Mistrust, costs, side effects keep patients from taking pills

Medication non-adherence is a big problem—much bigger than most physicians realize. The first step in getting patients to adhere is understanding the reasons why they don't.

NEW ORLEANS—No patient walks through the door with a sign proclaiming that she isn't adhering to her medication. But non-adherence is a big problem—much bigger than most physicians realize, according to several speakers at a session on the topic during November's American Heart Association Scientific Sessions conference.

Several studies on heart disease patients have found that adherence drops sharply, by about 15%-18%, in the first month after initiation of treatment and/or hospital discharge, and continues to decline steadily over the next few months and years, said Michael Ho, MD, PhD, of the Denver VA Medical Center.

Not surprisingly, other studies show non-adherence is associated with worse blood pressure control regardless of therapy intensification, and higher mortality after acute myocardial infarction, among other things, Dr. Ho said.

“In the words of [former Surgeon General] C. Everett Koop, ‘Drugs don't work in patients who don't take them’,” Dr. Ho said.

Why patients don't adhere

The first step in getting patients to adhere is understanding the reasons they don't, said Carole Decker, RN, director of cardiovascular outcomes at the Mid-America Heart Institute in Kansas City, Mo. Ms. Decker and her colleagues recently completed two qualitative studies examining patients who'd had a myocardial infarction and were prescribed clopidogrel or cholesterol-lowering therapy. The patients self-reported their medication-taking behavior, and were interviewed about it by the researchers.

“I had one 55-year-old woman who was adamant that her doctor had told her to stop taking her medication after a month. Yet looking at her chart, there was no reason to stop at 30 days,” Ms. Decker said. “Others said they had been told two different things by their cardiologist and the primary care provider, or they indicated the cost of the medication was prohibitive.”

Other research has shown that patients usually don't set out to be noncompliant with their treatment. A June 14, 2005 Annals of Pharmacotherapy study, for example, found that patient nonadherence to hypertension medication was unintentional in 77% of cases.

“Nonadherent patients may have difficulties establishing a pattern of behavior,” Ms. Decker said. “They may have trouble remembering things or creating a routine.”

Those who deliberately skip their medications often do so because of side effects, she added, while others prefer alternative therapies or distrust the healthcare system, she said.

In Ms. Decker's clopidogrel study, the patients' top reason for not taking medication was lack of awareness about the need to take it. Physicians, on the other hand, assumed the patients' top reason was cost.

“A patient's perspective is very enlightening, and it doesn't need to take a long time for the patient to describe to you his or her adherence behavior,” Ms. Decker said. “Your interventions need to be geared toward the specific reason your patient has stopped taking the medication, or is likely to stop.”

How can doctors tell?

Studies suggest that both house staff and family physicians are bad at guessing which patients will adhere. House staff predictions of noncompliance were wrong about 75% of the time, and family physicians' predictions were no better than chance, said Ian Kronish, MD, an internist at Mount Sinai School of Medicine in New York City.

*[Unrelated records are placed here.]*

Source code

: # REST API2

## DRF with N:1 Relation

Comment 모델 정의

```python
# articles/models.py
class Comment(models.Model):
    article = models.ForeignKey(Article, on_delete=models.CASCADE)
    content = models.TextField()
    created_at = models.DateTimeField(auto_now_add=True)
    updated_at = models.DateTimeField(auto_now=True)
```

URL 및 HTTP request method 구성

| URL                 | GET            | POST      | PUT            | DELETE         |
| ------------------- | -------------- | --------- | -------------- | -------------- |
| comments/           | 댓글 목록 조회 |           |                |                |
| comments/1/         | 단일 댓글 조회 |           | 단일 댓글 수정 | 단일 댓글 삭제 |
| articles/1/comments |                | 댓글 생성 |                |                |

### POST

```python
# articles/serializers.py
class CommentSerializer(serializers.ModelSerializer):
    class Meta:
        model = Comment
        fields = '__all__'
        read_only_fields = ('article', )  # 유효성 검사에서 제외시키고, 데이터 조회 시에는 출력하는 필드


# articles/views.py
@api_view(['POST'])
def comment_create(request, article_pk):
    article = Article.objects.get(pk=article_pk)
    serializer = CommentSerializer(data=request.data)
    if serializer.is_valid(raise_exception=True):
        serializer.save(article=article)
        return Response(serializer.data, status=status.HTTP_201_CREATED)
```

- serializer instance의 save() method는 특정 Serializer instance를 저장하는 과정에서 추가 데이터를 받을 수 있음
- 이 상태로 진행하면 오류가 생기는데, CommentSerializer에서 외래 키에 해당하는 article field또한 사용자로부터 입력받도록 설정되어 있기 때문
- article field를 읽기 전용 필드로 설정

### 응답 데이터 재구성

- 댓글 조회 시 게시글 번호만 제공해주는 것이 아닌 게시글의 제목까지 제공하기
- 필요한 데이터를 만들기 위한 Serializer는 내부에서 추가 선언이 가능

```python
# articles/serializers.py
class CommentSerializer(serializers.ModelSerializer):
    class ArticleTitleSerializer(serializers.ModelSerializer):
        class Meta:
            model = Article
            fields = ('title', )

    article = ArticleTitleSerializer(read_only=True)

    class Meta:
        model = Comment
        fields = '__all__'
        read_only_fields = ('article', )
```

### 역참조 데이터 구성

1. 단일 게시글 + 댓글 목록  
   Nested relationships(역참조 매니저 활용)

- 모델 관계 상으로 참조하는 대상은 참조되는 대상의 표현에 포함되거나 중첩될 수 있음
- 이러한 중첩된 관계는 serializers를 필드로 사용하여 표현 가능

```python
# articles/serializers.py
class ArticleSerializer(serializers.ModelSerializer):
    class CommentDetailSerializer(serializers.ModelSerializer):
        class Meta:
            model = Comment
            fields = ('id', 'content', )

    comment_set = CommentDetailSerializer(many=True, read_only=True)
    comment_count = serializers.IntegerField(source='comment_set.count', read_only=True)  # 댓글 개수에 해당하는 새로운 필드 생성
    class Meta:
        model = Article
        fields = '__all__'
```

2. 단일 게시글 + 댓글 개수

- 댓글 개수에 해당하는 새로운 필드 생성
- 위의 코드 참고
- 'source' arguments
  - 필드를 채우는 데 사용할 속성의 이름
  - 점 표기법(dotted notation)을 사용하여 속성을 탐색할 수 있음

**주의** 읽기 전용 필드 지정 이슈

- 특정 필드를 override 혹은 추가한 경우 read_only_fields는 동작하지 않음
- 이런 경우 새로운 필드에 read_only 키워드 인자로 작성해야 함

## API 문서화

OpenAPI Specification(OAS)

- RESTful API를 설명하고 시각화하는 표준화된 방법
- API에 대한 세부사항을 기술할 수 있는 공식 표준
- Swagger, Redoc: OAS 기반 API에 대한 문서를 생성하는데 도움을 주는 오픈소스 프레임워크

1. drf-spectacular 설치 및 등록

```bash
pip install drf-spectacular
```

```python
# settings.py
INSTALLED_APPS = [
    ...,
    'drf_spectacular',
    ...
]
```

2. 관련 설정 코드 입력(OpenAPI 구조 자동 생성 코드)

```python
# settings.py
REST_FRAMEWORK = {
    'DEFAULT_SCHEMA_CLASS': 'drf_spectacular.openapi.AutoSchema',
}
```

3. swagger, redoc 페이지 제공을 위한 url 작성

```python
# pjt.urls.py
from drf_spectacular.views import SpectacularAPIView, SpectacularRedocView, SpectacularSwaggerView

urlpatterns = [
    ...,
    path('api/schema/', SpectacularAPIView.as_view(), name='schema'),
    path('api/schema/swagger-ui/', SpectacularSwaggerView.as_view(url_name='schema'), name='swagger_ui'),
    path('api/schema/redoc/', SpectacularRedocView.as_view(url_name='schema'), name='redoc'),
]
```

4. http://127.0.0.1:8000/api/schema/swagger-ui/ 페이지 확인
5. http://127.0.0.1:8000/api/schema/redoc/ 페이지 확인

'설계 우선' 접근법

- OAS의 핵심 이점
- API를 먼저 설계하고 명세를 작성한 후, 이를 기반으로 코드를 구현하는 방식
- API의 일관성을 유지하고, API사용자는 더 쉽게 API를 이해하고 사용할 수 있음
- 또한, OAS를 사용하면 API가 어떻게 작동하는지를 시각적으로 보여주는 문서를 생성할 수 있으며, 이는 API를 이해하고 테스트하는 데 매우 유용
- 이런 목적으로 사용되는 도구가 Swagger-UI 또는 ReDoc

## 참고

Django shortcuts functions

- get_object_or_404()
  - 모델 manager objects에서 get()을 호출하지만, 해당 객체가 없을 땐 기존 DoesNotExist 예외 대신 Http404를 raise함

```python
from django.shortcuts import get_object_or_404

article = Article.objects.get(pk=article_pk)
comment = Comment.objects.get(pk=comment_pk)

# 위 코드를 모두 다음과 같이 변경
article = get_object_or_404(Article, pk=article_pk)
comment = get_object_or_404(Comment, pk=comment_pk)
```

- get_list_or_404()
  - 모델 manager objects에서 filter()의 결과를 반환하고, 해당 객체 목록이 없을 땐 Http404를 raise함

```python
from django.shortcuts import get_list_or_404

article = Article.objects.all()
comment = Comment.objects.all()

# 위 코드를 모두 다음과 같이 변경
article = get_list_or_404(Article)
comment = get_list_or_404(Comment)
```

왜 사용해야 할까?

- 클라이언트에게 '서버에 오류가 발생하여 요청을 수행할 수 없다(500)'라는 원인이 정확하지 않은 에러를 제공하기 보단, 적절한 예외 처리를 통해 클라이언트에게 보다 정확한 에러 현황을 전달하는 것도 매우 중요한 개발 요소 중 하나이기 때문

“It's important to find out if your patient isn't adhering, because sometimes if a patient doesn't reach a goal, like lowering the blood pressure or A1C, we just intensify the treatment regimen,” Dr. Kronish said. “That isn't going to help if they aren't adhering in the first place.”

Several factors predispose a patient to nonadherence, he said. These include having:

  • an asymptomatic disease,
  • a complex medical regimen with side effects,
  • a psychological problem like depression,
  • a lack of belief that treatment will help,
  • a poor social support network,
  • poor access to care, and
  • financial difficulties such that co-pays and drug costs are a burden.

Of course, asking a patient directly is a good way to find out about adherence, although the patient may not always be truthful for fear of disappointing the physician. As such, it's important to ask in a way that is non-threatening, Dr. Kronish said.

“Use non-judgmental questions, ask about the side effects, ask if they know why they are taking the medications, and ask about their beliefs about the medications,” Dr. Kronish said.

The Morisky Medication Adherence Questionnaire uses many of these tactics, he added. It is a validated, self-report scale with eight items that has shown to be 93% sensitive in identifying poor hypertension control, according to a May 2008 article in the The Journal of Clinical Hypertension.

Merely asking patients about their medications can help them adhere if they are not, because it can uncover the issues that are hampering them, Dr. Kronish said.

“Communication from health care providers really can have an impact, and the more people talk about it, the better,” Dr. Kronish said.

There will always be patients who choose not to adhere, and a physician should really talk through the reasons to figure out the best way to help those people.

“Someone seeking care has already chosen to say ‘I need to know more about what is causing my chest pain,’ or whatever the issue is. So if you assess what their barrier is, you can help. If a person wants to do all alternative medicine, you have an opportunity to thoroughly provide a plan, and say that maybe if this doesn't work, the patient could consider a chemical compound,” Ms. Decker said.